━━━ Records supplied ━━━

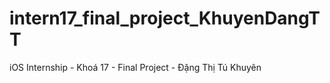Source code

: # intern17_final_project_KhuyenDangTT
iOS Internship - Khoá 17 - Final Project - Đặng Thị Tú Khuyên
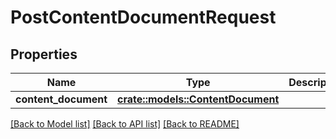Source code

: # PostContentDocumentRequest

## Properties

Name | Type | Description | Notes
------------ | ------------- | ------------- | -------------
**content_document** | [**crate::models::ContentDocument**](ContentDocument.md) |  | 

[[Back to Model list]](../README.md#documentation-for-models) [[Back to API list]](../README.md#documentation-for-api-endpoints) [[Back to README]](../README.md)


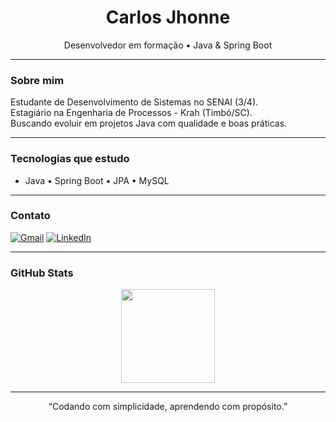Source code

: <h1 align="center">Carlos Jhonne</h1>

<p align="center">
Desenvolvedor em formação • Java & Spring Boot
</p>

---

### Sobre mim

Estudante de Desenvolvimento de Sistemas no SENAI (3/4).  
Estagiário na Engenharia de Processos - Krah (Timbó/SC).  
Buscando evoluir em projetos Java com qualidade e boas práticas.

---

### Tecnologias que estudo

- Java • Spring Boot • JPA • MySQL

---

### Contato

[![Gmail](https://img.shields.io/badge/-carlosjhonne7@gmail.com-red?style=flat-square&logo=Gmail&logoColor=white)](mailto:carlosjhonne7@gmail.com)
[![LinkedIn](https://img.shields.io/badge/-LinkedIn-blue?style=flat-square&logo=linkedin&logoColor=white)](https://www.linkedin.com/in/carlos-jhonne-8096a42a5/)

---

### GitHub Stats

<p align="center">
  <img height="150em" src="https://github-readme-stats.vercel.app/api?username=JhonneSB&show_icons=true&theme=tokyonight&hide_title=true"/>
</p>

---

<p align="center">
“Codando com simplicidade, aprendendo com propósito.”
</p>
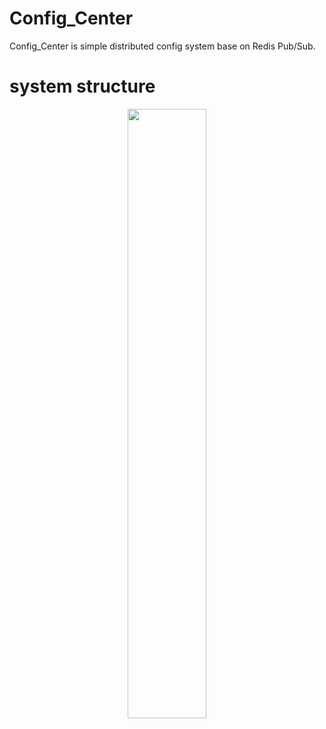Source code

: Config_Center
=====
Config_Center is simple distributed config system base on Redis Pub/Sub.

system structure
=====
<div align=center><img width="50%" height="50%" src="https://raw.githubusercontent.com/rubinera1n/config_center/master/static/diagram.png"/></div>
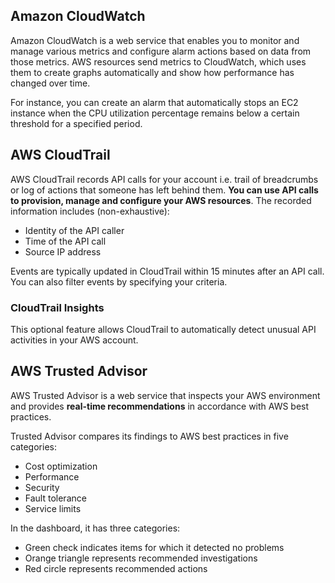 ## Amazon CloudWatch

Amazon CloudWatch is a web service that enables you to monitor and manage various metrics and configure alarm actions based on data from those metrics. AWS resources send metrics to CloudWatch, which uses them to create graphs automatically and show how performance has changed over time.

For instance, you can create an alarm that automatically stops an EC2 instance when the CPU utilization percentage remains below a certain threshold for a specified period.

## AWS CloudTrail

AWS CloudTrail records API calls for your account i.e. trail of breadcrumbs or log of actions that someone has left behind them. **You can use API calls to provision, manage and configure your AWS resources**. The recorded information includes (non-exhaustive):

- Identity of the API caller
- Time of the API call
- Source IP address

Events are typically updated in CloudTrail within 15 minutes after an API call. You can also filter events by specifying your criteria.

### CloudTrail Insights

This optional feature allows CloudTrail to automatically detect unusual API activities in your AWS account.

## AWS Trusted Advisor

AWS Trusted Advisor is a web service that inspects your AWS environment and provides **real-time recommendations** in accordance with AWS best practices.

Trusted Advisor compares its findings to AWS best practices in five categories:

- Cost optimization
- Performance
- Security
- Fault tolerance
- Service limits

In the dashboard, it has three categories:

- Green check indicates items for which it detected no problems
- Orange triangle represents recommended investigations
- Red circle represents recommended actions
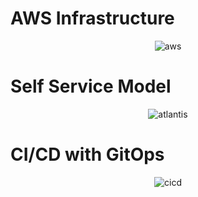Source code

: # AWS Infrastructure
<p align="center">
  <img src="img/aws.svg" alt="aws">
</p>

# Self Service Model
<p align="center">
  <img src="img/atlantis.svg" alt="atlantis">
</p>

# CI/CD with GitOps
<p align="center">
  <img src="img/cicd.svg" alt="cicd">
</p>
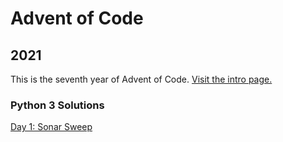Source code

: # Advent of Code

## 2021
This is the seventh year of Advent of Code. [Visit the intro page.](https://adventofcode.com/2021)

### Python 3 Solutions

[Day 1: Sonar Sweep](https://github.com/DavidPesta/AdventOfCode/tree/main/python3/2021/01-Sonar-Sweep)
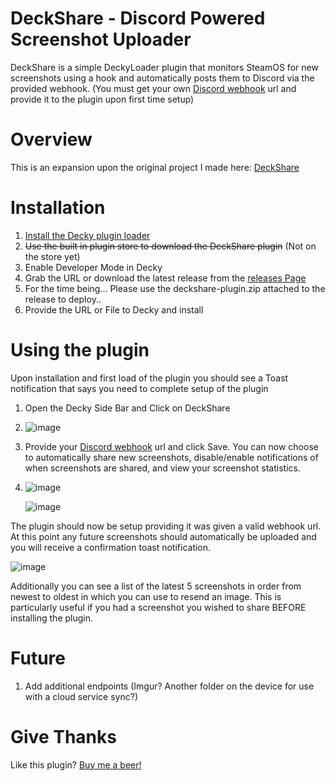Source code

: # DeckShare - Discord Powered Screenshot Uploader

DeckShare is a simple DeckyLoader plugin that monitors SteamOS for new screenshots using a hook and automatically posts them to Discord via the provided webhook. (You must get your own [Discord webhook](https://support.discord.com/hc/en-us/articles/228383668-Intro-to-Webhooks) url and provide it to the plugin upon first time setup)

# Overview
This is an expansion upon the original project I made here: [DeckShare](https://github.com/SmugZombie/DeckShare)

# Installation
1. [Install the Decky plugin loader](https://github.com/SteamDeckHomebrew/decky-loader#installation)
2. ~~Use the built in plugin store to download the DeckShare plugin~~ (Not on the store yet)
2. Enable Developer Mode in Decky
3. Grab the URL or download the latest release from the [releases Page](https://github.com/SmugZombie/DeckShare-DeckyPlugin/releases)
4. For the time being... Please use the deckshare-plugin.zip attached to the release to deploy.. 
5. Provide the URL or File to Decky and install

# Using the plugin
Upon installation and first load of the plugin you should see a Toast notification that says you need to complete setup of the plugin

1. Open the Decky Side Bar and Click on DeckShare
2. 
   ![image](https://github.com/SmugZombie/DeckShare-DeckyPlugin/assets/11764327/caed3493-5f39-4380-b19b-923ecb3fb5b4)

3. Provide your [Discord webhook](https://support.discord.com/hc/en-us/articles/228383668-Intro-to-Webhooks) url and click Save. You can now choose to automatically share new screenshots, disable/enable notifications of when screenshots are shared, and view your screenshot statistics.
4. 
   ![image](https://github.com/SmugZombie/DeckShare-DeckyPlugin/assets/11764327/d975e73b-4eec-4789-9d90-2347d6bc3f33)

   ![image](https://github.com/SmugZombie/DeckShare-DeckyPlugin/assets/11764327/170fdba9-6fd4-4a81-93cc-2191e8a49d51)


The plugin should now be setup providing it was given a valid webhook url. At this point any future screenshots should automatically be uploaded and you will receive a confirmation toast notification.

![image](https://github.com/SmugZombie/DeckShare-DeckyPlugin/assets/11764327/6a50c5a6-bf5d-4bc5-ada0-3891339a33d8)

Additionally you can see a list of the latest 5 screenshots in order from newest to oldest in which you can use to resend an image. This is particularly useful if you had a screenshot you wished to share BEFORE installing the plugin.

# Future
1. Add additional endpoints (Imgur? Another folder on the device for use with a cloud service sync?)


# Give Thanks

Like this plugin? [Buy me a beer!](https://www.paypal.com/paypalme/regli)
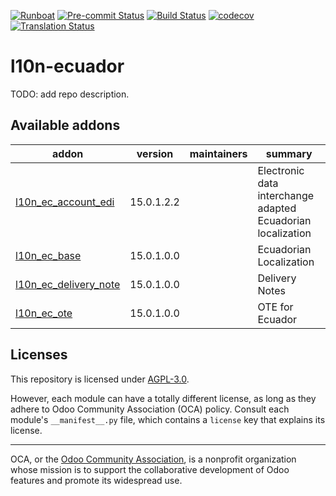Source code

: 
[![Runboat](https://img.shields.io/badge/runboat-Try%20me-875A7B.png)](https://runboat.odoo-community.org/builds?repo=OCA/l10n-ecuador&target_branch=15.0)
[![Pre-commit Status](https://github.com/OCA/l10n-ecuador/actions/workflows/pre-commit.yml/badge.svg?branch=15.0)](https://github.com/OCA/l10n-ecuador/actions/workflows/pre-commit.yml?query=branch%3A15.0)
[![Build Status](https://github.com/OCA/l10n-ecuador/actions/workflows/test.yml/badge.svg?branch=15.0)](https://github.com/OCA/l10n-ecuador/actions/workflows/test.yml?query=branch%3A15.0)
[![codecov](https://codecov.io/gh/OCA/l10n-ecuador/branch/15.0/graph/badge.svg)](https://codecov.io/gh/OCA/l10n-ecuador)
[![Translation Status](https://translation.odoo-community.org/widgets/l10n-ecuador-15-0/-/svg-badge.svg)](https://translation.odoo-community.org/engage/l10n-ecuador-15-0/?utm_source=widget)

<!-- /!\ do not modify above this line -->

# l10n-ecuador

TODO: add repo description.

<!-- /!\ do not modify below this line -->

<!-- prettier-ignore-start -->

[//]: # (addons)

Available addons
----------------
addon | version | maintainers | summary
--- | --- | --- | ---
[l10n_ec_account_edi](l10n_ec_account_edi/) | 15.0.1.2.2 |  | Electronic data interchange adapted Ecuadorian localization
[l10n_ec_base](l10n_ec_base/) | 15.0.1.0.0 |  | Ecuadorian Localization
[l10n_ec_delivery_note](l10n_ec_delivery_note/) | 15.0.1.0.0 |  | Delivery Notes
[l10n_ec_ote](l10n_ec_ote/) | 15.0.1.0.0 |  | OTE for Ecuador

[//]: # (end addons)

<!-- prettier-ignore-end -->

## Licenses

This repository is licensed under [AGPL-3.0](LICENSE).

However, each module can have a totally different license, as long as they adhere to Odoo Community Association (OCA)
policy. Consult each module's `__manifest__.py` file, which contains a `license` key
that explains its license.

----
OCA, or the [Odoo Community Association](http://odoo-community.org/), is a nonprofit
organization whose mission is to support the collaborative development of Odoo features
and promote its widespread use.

━━━

**Requirement**
Nothing but the lines from the one containing "[//]: # (end addons)" through the last line of the data above should be given again, each exactly as it stands.

**Answer to the problem**
[//]: # (end addons)

<!-- prettier-ignore-end -->

## Licenses

This repository is licensed under [AGPL-3.0](LICENSE).

However, each module can have a totally different license, as long as they adhere to Odoo Community Association (OCA)
policy. Consult each module's `__manifest__.py` file, which contains a `license` key
that explains its license.

----
OCA, or the [Odoo Community Association](http://odoo-community.org/), is a nonprofit
organization whose mission is to support the collaborative development of Odoo features
and promote its widespread use.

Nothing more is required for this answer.